*What to work on*
Your answer must hold only the lines below from the line containing "im Auftrag des" through the line containing "andere Stelle, der", each reproduced exactly.

[Collected data]

━━━━━━━━━━━━━━━━

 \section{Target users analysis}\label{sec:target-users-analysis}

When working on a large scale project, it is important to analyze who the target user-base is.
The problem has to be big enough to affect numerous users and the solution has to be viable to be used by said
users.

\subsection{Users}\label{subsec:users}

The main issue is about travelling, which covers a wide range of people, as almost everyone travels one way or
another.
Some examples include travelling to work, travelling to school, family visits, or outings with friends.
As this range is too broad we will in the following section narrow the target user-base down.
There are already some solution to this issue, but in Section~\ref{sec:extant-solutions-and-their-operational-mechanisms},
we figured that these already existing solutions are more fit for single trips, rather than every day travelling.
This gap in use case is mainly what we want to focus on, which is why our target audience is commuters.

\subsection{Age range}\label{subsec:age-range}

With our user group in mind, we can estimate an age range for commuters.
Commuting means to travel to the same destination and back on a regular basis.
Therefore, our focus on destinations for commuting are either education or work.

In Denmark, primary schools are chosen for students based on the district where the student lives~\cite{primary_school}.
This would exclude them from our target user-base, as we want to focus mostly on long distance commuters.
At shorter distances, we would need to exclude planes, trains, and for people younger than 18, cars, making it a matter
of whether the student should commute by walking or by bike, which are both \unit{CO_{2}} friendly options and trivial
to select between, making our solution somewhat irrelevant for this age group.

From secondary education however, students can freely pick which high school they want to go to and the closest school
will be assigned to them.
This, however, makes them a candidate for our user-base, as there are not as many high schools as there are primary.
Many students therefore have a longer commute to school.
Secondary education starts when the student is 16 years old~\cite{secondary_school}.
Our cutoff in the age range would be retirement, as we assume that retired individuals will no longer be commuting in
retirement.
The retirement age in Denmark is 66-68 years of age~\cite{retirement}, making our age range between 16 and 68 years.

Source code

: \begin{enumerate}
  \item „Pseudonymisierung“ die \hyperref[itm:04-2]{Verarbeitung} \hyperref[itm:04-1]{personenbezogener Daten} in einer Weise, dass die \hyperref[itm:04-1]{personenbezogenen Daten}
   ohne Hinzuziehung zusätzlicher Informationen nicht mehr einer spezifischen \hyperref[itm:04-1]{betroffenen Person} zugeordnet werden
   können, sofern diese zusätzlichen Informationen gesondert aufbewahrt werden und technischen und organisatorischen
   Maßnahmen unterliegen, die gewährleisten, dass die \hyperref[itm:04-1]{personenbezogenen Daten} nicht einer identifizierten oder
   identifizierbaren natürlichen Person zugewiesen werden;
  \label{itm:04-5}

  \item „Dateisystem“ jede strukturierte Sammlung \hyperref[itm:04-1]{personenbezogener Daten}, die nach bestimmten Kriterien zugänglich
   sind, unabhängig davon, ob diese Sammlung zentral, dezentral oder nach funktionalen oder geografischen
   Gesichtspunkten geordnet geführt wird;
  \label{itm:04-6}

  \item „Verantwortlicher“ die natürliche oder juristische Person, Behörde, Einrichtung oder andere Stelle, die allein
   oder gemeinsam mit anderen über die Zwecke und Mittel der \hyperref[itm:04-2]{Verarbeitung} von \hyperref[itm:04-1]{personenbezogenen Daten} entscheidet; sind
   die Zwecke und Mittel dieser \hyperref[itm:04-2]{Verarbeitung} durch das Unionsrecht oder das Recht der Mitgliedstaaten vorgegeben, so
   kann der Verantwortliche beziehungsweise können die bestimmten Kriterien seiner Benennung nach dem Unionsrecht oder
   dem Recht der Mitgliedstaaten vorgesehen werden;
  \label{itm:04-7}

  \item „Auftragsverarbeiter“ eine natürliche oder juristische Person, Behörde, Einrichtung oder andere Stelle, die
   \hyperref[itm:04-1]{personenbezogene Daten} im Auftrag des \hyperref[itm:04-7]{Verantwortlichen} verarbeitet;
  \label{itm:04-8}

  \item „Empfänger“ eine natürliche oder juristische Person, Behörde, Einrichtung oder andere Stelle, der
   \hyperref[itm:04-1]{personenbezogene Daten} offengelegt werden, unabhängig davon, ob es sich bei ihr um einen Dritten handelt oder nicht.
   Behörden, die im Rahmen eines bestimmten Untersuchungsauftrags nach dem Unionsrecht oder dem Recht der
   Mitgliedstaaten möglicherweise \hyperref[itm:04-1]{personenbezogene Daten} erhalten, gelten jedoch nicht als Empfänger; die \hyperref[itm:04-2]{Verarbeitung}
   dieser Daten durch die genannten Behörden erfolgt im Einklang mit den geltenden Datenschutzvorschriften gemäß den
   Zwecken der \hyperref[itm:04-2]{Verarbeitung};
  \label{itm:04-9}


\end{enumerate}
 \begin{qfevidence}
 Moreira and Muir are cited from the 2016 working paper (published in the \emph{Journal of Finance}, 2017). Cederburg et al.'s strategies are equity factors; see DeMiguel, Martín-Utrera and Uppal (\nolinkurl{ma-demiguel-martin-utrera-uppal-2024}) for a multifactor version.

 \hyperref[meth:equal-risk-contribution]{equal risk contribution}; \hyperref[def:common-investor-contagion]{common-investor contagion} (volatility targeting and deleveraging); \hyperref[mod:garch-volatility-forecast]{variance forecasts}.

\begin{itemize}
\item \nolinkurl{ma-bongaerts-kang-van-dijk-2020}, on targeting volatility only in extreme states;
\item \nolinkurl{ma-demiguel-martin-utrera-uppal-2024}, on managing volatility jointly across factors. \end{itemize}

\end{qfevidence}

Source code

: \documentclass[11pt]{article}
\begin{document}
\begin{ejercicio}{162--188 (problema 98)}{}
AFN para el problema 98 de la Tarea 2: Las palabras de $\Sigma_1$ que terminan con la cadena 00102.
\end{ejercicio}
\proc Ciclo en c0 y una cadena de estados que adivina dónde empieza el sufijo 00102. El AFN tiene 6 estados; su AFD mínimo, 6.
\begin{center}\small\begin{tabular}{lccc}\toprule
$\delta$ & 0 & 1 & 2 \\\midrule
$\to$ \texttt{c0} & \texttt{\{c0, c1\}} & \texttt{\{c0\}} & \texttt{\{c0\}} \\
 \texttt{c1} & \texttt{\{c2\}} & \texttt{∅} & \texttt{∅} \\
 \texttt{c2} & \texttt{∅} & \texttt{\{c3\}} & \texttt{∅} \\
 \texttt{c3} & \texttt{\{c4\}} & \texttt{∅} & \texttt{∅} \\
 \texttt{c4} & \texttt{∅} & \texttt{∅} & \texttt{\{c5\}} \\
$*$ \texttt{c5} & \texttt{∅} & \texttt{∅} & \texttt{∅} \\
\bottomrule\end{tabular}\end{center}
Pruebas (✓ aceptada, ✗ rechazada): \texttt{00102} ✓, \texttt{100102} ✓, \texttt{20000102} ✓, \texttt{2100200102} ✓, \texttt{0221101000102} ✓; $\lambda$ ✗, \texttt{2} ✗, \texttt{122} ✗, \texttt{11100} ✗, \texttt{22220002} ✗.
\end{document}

━━━━━━━━━━━━━━━━

*Written reply*
   \hyperref[itm:04-1]{personenbezogene Daten} im Auftrag des \hyperref[itm:04-7]{Verantwortlichen} verarbeitet;
  \label{itm:04-8}

  \item „Empfänger“ eine natürliche oder juristische Person, Behörde, Einrichtung oder andere Stelle, der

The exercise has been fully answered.